(Dataset entries)

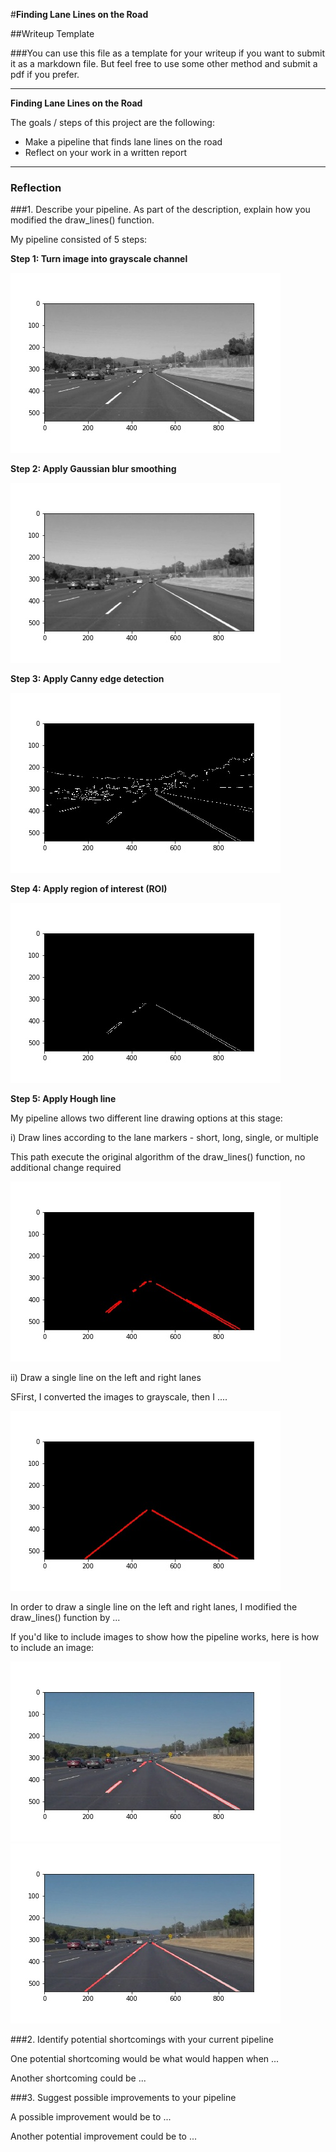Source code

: #**Finding Lane Lines on the Road** 

##Writeup Template

###You can use this file as a template for your writeup if you want to submit it as a markdown file. But feel free to use some other method and submit a pdf if you prefer.

---

**Finding Lane Lines on the Road**

The goals / steps of this project are the following:
* Make a pipeline that finds lane lines on the road
* Reflect on your work in a written report


[//]: # (Image References)

[image1]: ./examples/grayscale.jpg "Grayscale"
[pipeline1]: ./pipeline_images/step1_gray.jpg "Grayscale pipeline"
[pipeline2]: ./pipeline_images/step2_gaussian.jpg "Gaussian pipeline"
[pipeline3]: ./pipeline_images/step3_canny.jpg "Canny pipeline"
[pipeline4]: ./pipeline_images/step4_roi.jpg "ROI pipeline"
[pipeline5a]: ./pipeline_images/step5a_hough_original.jpg "Hough original pipeline"
[pipeline5b]: ./pipeline_images/step5b_hough_straight_lines.jpg "Hough straight lines pipeline"
[pipeline6a]: ./pipeline_images/step6a_combined.jpg "Combined a pipeline"
[pipeline6b]: ./pipeline_images/step6b_combined.jpg "Combined b pipeline"
---

### Reflection

###1. Describe your pipeline. As part of the description, explain how you modified the draw_lines() function.

My pipeline consisted of 5 steps:

**Step 1: Turn image into grayscale channel**

![alt text][pipeline1]

**Step 2: Apply Gaussian blur smoothing**

![alt text][pipeline2]

**Step 3: Apply Canny edge detection**

![alt text][pipeline3]

**Step 4: Apply region of interest (ROI)**

![alt text][pipeline4]

**Step 5: Apply Hough line** 

My pipeline allows two different line drawing options at this stage:

i) Draw lines according to the lane markers - short, long, single, or multiple

This path execute the original algorithm of the draw_lines() function, no additional change required

![alt text][pipeline5a]

ii) Draw a single line on the left and right lanes

SFirst, I converted the images to grayscale, then I .... 

![alt text][pipeline5b]

In order to draw a single line on the left and right lanes, I modified the draw_lines() function by ...

If you'd like to include images to show how the pipeline works, here is how to include an image: 

![alt text][pipeline6a]![alt text][pipeline6b]


###2. Identify potential shortcomings with your current pipeline


One potential shortcoming would be what would happen when ... 

Another shortcoming could be ...


###3. Suggest possible improvements to your pipeline

A possible improvement would be to ...

Another potential improvement could be to ...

**Task:**
Transcribe the records above exactly, leaving every picture out of the copy.

**Exercise output:**
Source code

: #**Finding Lane Lines on the Road** 

##Writeup Template

###You can use this file as a template for your writeup if you want to submit it as a markdown file. But feel free to use some other method and submit a pdf if you prefer.

---

**Finding Lane Lines on the Road**

The goals / steps of this project are the following:
* Make a pipeline that finds lane lines on the road
* Reflect on your work in a written report


[//]: # (Image References)

[image1]: ./examples/grayscale.jpg "Grayscale"
[pipeline1]: ./pipeline_images/step1_gray.jpg "Grayscale pipeline"
[pipeline2]: ./pipeline_images/step2_gaussian.jpg "Gaussian pipeline"
[pipeline3]: ./pipeline_images/step3_canny.jpg "Canny pipeline"
[pipeline4]: ./pipeline_images/step4_roi.jpg "ROI pipeline"
[pipeline5a]: ./pipeline_images/step5a_hough_original.jpg "Hough original pipeline"
[pipeline5b]: ./pipeline_images/step5b_hough_straight_lines.jpg "Hough straight lines pipeline"
[pipeline6a]: ./pipeline_images/step6a_combined.jpg "Combined a pipeline"
[pipeline6b]: ./pipeline_images/step6b_combined.jpg "Combined b pipeline"
---

### Reflection

###1. Describe your pipeline. As part of the description, explain how you modified the draw_lines() function.

My pipeline consisted of 5 steps:

**Step 1: Turn image into grayscale channel**

![alt text][pipeline1]

**Step 2: Apply Gaussian blur smoothing**

![alt text][pipeline2]

**Step 3: Apply Canny edge detection**

![alt text][pipeline3]

**Step 4: Apply region of interest (ROI)**

![alt text][pipeline4]

**Step 5: Apply Hough line** 

My pipeline allows two different line drawing options at this stage:

i) Draw lines according to the lane markers - short, long, single, or multiple

This path execute the original algorithm of the draw_lines() function, no additional change required

![alt text][pipeline5a]

ii) Draw a single line on the left and right lanes

SFirst, I converted the images to grayscale, then I .... 

![alt text][pipeline5b]

In order to draw a single line on the left and right lanes, I modified the draw_lines() function by ...

If you'd like to include images to show how the pipeline works, here is how to include an image: 

![alt text][pipeline6a]![alt text][pipeline6b]


###2. Identify potential shortcomings with your current pipeline


One potential shortcoming would be what would happen when ... 

Another shortcoming could be ...


###3. Suggest possible improvements to your pipeline

A possible improvement would be to ...

Another potential improvement could be to ...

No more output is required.